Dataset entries
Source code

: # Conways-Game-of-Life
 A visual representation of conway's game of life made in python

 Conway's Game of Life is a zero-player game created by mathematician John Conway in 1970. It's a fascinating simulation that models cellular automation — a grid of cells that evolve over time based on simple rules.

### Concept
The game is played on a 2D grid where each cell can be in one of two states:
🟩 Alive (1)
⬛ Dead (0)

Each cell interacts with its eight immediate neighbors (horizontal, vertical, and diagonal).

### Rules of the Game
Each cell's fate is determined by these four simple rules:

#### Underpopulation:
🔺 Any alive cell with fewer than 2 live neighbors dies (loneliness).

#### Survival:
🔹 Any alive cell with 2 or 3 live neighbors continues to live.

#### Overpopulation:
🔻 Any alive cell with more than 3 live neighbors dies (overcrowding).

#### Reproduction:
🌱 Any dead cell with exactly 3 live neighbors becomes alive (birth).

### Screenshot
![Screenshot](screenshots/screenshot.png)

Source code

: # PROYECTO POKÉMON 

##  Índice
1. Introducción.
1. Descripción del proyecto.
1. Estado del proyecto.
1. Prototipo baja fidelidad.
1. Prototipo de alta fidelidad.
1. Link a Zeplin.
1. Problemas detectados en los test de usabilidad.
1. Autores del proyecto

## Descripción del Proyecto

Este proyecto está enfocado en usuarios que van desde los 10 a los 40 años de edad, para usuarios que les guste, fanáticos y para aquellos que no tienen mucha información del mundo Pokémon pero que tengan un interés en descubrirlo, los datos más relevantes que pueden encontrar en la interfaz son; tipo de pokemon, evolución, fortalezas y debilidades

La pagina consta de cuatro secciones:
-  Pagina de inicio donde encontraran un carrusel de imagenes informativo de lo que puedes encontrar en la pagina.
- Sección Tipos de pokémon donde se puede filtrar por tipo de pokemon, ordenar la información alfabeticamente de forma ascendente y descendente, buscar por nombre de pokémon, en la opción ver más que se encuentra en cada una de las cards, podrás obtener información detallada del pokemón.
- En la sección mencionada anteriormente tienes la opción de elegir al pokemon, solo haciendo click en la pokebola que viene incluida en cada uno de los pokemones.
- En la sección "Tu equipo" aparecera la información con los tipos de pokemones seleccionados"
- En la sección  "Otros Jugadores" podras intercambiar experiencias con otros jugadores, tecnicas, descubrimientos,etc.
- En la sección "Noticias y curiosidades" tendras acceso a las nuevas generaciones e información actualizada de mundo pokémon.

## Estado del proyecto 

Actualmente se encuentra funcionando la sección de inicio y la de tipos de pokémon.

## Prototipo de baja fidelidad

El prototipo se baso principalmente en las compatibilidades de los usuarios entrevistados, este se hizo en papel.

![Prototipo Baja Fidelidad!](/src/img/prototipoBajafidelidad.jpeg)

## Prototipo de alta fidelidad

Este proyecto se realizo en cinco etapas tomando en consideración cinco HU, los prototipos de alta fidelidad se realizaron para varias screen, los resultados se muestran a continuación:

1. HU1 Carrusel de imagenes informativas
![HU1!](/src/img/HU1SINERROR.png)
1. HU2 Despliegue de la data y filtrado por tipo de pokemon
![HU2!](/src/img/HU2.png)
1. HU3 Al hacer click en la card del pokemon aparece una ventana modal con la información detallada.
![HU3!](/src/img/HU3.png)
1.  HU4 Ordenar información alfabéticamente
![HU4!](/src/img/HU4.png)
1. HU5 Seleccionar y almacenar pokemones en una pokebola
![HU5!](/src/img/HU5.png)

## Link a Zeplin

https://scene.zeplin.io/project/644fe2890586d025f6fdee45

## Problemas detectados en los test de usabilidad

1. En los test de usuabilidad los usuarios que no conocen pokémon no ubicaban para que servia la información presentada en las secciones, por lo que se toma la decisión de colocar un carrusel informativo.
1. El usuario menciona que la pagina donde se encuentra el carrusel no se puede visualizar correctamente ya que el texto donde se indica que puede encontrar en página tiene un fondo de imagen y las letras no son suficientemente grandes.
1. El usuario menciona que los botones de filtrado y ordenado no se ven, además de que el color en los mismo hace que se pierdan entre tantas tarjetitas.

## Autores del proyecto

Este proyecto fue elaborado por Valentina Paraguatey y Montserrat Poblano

_What you are asked to do:_ Pick out every line above that contains the word "imagenes" and copy it.

_Problem solution:_
-  Pagina de inicio donde encontraran un carrusel de imagenes informativo de lo que puedes encontrar en la pagina.
1. HU1 Carrusel de imagenes informativas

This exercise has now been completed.